Es gibt außerdem eine stillere, tiefere Form der Unterstützung: den integrierten Managementplan zu verstehen, wenn er unser Dorf oder unsere Stadt erreicht, statt ihn abzulehnen, weil er das Bauen in Wassernähe untersagt. Dieses Verbot ist keine Beraubung, sondern eine Absicherung für die Felder und Häuser hinter der Küste. Eine Küste, die man ihren Dünen und Pflanzen überlässt, schützt uns; eine Küste, die wir Jahr für Jahr abtragen, wird dem Meer weichen, wie viel man auch immer in sie investiert.
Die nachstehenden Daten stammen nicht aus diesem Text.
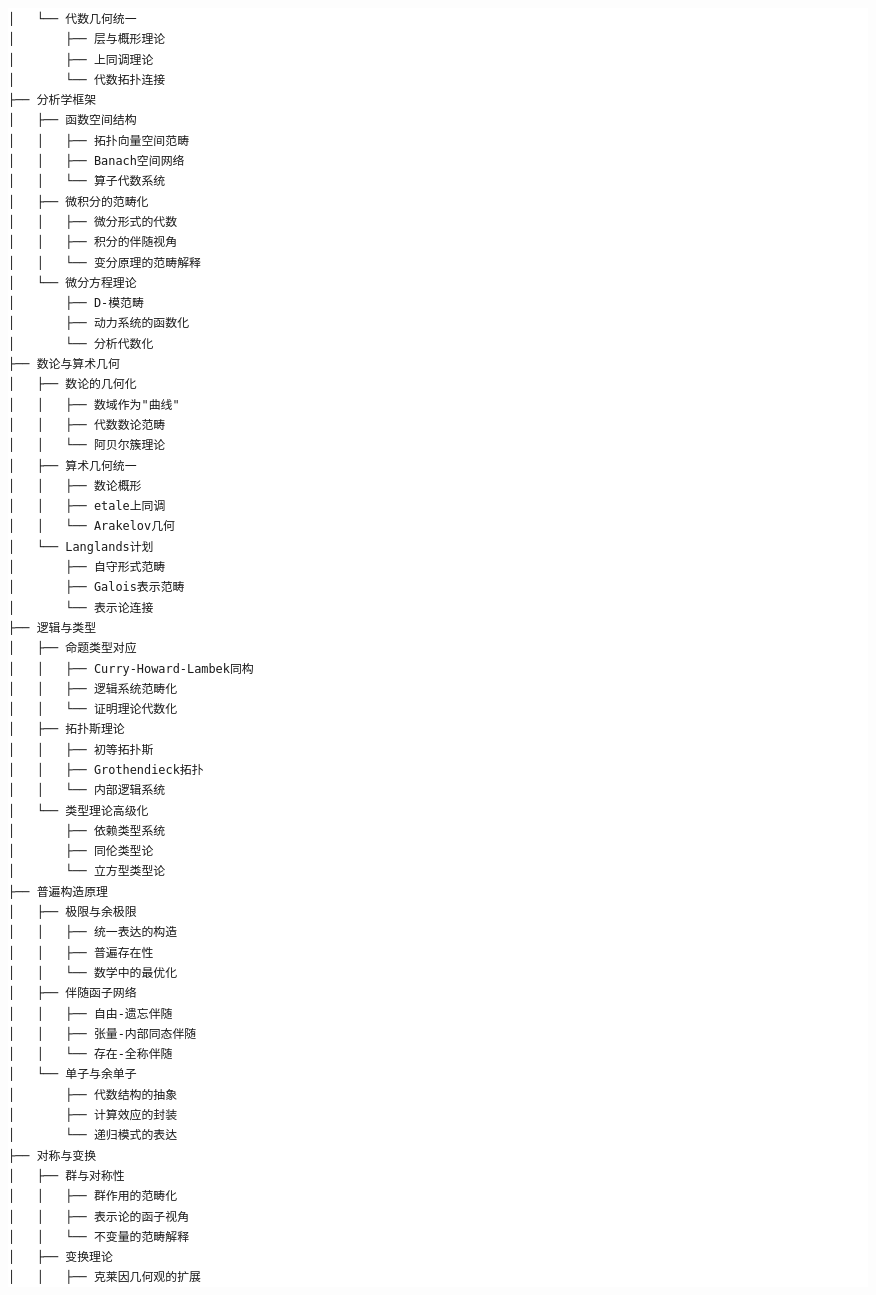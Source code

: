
 ```text
│   └── 代数几何统一
│       ├── 层与概形理论
│       ├── 上同调理论
│       └── 代数拓扑连接
├── 分析学框架
│   ├── 函数空间结构
│   │   ├── 拓扑向量空间范畴
│   │   ├── Banach空间网络
│   │   └── 算子代数系统
│   ├── 微积分的范畴化
│   │   ├── 微分形式的代数
│   │   ├── 积分的伴随视角
│   │   └── 变分原理的范畴解释
│   └── 微分方程理论
│       ├── D-模范畴
│       ├── 动力系统的函数化
│       └── 分析代数化
├── 数论与算术几何
│   ├── 数论的几何化
│   │   ├── 数域作为"曲线"
│   │   ├── 代数数论范畴
│   │   └── 阿贝尔簇理论
│   ├── 算术几何统一
│   │   ├── 数论概形
│   │   ├── etale上同调
│   │   └── Arakelov几何
│   └── Langlands计划
│       ├── 自守形式范畴
│       ├── Galois表示范畴
│       └── 表示论连接
├── 逻辑与类型
│   ├── 命题类型对应
│   │   ├── Curry-Howard-Lambek同构
│   │   ├── 逻辑系统范畴化
│   │   └── 证明理论代数化
│   ├── 拓扑斯理论
│   │   ├── 初等拓扑斯
│   │   ├── Grothendieck拓扑
│   │   └── 内部逻辑系统
│   └── 类型理论高级化
│       ├── 依赖类型系统
│       ├── 同伦类型论
│       └── 立方型类型论
├── 普遍构造原理
│   ├── 极限与余极限
│   │   ├── 统一表达的构造
│   │   ├── 普遍存在性
│   │   └── 数学中的最优化
│   ├── 伴随函子网络
│   │   ├── 自由-遗忘伴随
│   │   ├── 张量-内部同态伴随
│   │   └── 存在-全称伴随
│   └── 单子与余单子
│       ├── 代数结构的抽象
│       ├── 计算效应的封装
│       └── 递归模式的表达
├── 对称与变换
│   ├── 群与对称性
│   │   ├── 群作用的范畴化
│   │   ├── 表示论的函子视角
│   │   └── 不变量的范畴解释
│   ├── 变换理论
│   │   ├── 克莱因几何观的扩展
```
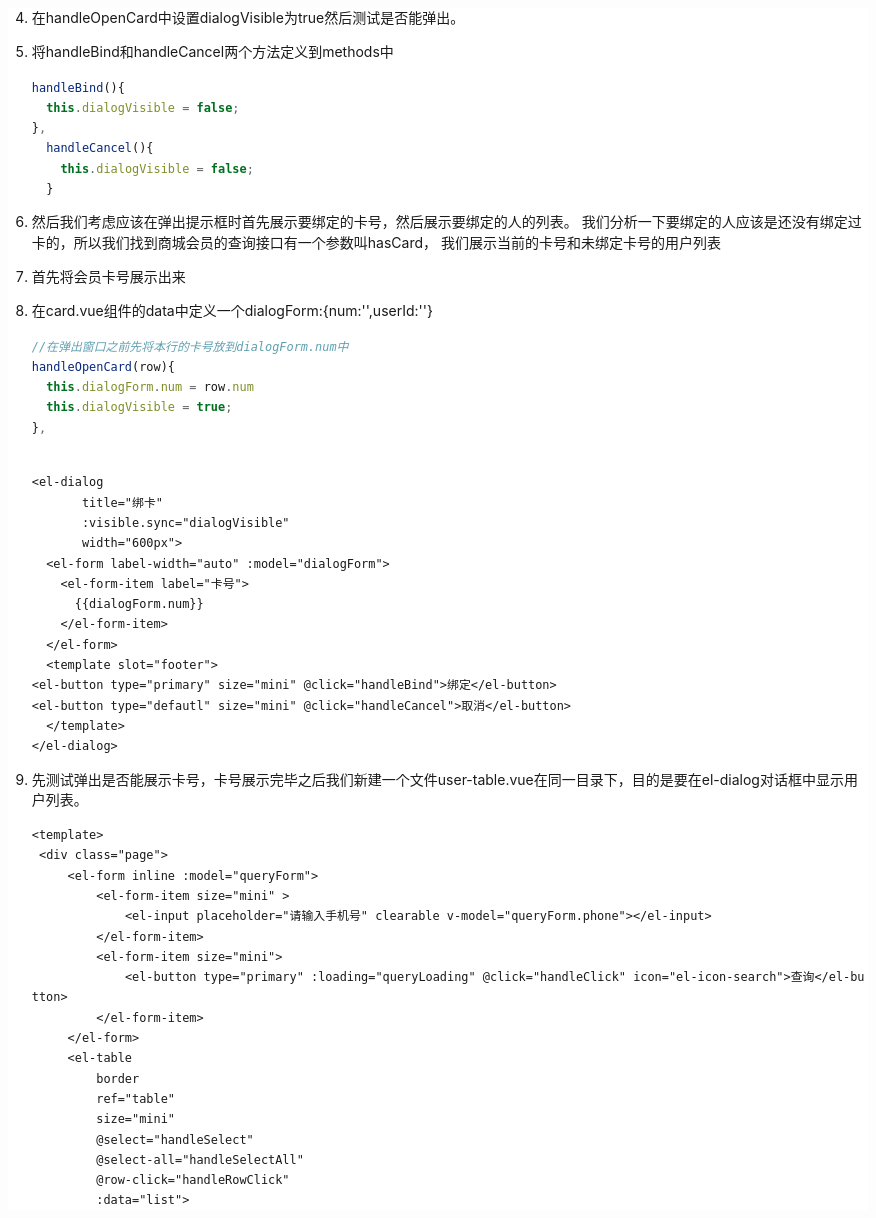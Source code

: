4. 在handleOpenCard中设置dialogVisible为true然后测试是否能弹出。

5. 将handleBind和handleCancel两个方法定义到methods中

   ```js
   handleBind(){
     this.dialogVisible = false;
   },
     handleCancel(){
       this.dialogVisible = false;
     }
   ```

6. 然后我们考虑应该在弹出提示框时首先展示要绑定的卡号，然后展示要绑定的人的列表。 我们分析一下要绑定的人应该是还没有绑定过卡的，所以我们找到商城会员的查询接口有一个参数叫hasCard， 我们展示当前的卡号和未绑定卡号的用户列表

7. 首先将会员卡号展示出来

8. 在card.vue组件的data中定义一个dialogForm:{num:'',userId:''}

   ```js
   //在弹出窗口之前先将本行的卡号放到dialogForm.num中
   handleOpenCard(row){
     this.dialogForm.num = row.num
     this.dialogVisible = true;
   },
   ```

   

   ```vue
   
   <el-dialog
   		  title="绑卡"
   		  :visible.sync="dialogVisible"
   		  width="600px">
     <el-form label-width="auto" :model="dialogForm">
       <el-form-item label="卡号">
         {{dialogForm.num}}
       </el-form-item>
     </el-form>
     <template slot="footer">
   <el-button type="primary" size="mini" @click="handleBind">绑定</el-button>
   <el-button type="defautl" size="mini" @click="handleCancel">取消</el-button>
     </template>
   </el-dialog>
   ```

9. 先测试弹出是否能展示卡号，卡号展示完毕之后我们新建一个文件user-table.vue在同一目录下，目的是要在el-dialog对话框中显示用户列表。

   ```vue
   <template>
   	<div class="page">
   		<el-form inline :model="queryForm">
   			<el-form-item size="mini" >
   				<el-input placeholder="请输入手机号" clearable v-model="queryForm.phone"></el-input>
   			</el-form-item>
   			<el-form-item size="mini">
   				<el-button type="primary" :loading="queryLoading" @click="handleClick" icon="el-icon-search">查询</el-button>
   			</el-form-item>
   		</el-form>
   		<el-table
   			border
   			ref="table"
   			size="mini"
   			@select="handleSelect"
   			@select-all="handleSelectAll"
   			@row-click="handleRowClick"
   			:data="list">
   ```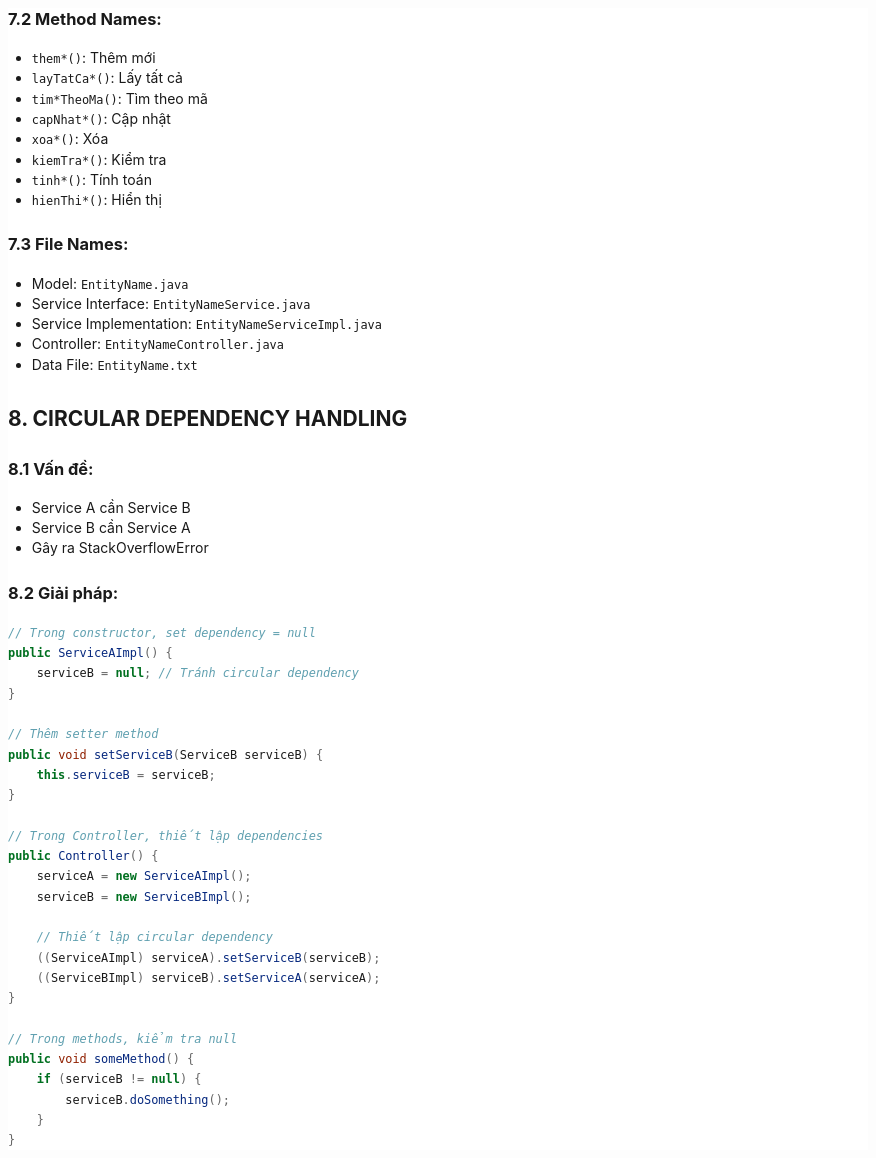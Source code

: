 ### 7.2 Method Names:

- `them*()`: Thêm mới
- `layTatCa*()`: Lấy tất cả
- `tim*TheoMa()`: Tìm theo mã
- `capNhat*()`: Cập nhật
- `xoa*()`: Xóa
- `kiemTra*()`: Kiểm tra
- `tinh*()`: Tính toán
- `hienThi*()`: Hiển thị

### 7.3 File Names:

- Model: `EntityName.java`
- Service Interface: `EntityNameService.java`
- Service Implementation: `EntityNameServiceImpl.java`
- Controller: `EntityNameController.java`
- Data File: `EntityName.txt`

## 8. CIRCULAR DEPENDENCY HANDLING

### 8.1 Vấn đề:

- Service A cần Service B
- Service B cần Service A
- Gây ra StackOverflowError

### 8.2 Giải pháp:

```java
// Trong constructor, set dependency = null
public ServiceAImpl() {
    serviceB = null; // Tránh circular dependency
}

// Thêm setter method
public void setServiceB(ServiceB serviceB) {
    this.serviceB = serviceB;
}

// Trong Controller, thiết lập dependencies
public Controller() {
    serviceA = new ServiceAImpl();
    serviceB = new ServiceBImpl();

    // Thiết lập circular dependency
    ((ServiceAImpl) serviceA).setServiceB(serviceB);
    ((ServiceBImpl) serviceB).setServiceA(serviceA);
}

// Trong methods, kiểm tra null
public void someMethod() {
    if (serviceB != null) {
        serviceB.doSomething();
    }
}
```
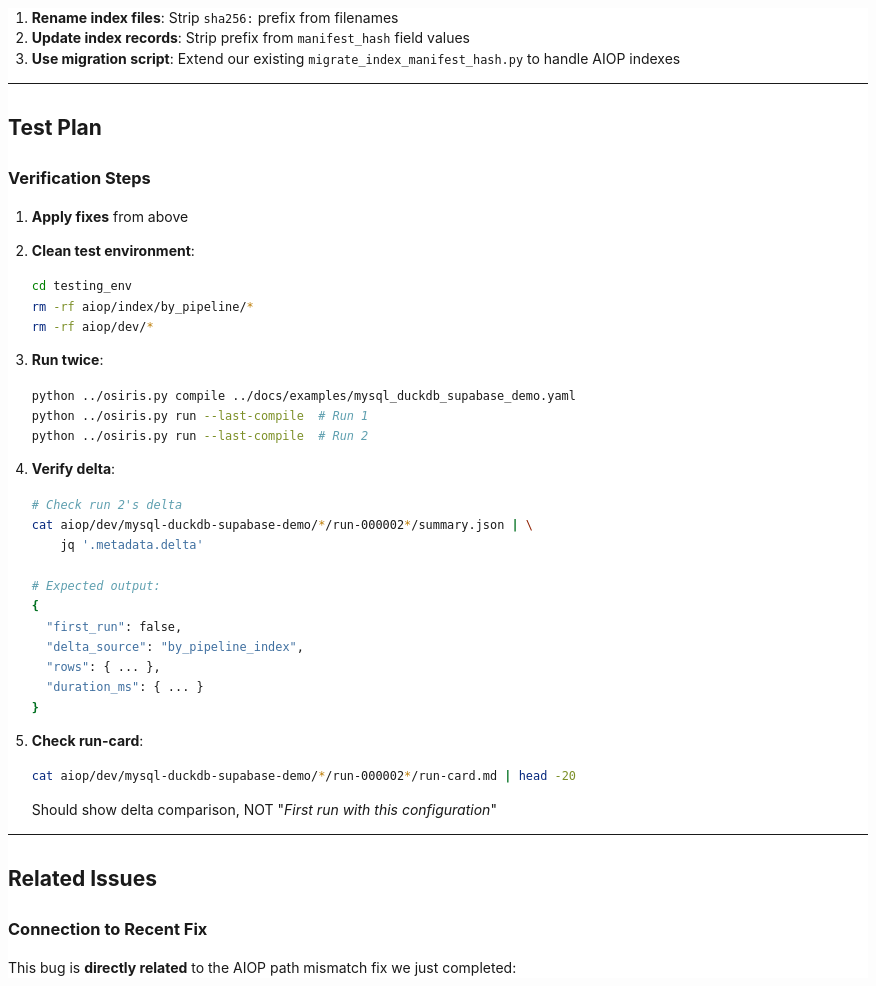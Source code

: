 1. **Rename index files**: Strip `sha256:` prefix from filenames
2. **Update index records**: Strip prefix from `manifest_hash` field values
3. **Use migration script**: Extend our existing `migrate_index_manifest_hash.py` to handle AIOP indexes

---

## Test Plan

### Verification Steps

1. **Apply fixes** from above
2. **Clean test environment**:
   ```bash
   cd testing_env
   rm -rf aiop/index/by_pipeline/*
   rm -rf aiop/dev/*
   ```
3. **Run twice**:
   ```bash
   python ../osiris.py compile ../docs/examples/mysql_duckdb_supabase_demo.yaml
   python ../osiris.py run --last-compile  # Run 1
   python ../osiris.py run --last-compile  # Run 2
   ```
4. **Verify delta**:
   ```bash
   # Check run 2's delta
   cat aiop/dev/mysql-duckdb-supabase-demo/*/run-000002*/summary.json | \
       jq '.metadata.delta'

   # Expected output:
   {
     "first_run": false,
     "delta_source": "by_pipeline_index",
     "rows": { ... },
     "duration_ms": { ... }
   }
   ```
5. **Check run-card**:
   ```bash
   cat aiop/dev/mysql-duckdb-supabase-demo/*/run-000002*/run-card.md | head -20
   ```

   Should show delta comparison, NOT "*First run with this configuration*"

---

## Related Issues

### Connection to Recent Fix

This bug is **directly related** to the AIOP path mismatch fix we just completed:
Wir kehren zurück zu dem Bauern am Rande von Burullus, der sich das salzige Brunnenwasser von der Handfläche wischt. Die Sandbarriere wird ihm die Süße seines Wassers weder morgen noch in einem Jahr zurückgeben, denn Salz, das einmal in den Boden eingedrungen ist, verlässt ihn viel langsamer, als es hineinkam. Aber jeder Meter Düne, der seinen Platz hält, jeder Schilfzaun, der seinen Sand festhält, jede Küstenpflanze, die man wachsen lässt, bedeutet, dass sein Sohn eines Tages das Brunnenwasser kosten kann, ohne es auszuspucken. Das Meer rückt millimeterweise vor, und seine Abwehr wird ebenfalls millimeterweise aufgebaut: mit Sand, mit Schilf, und mit Händen, die nicht antasten, was zu ihrem eigenen Schutz gepflanzt wurde.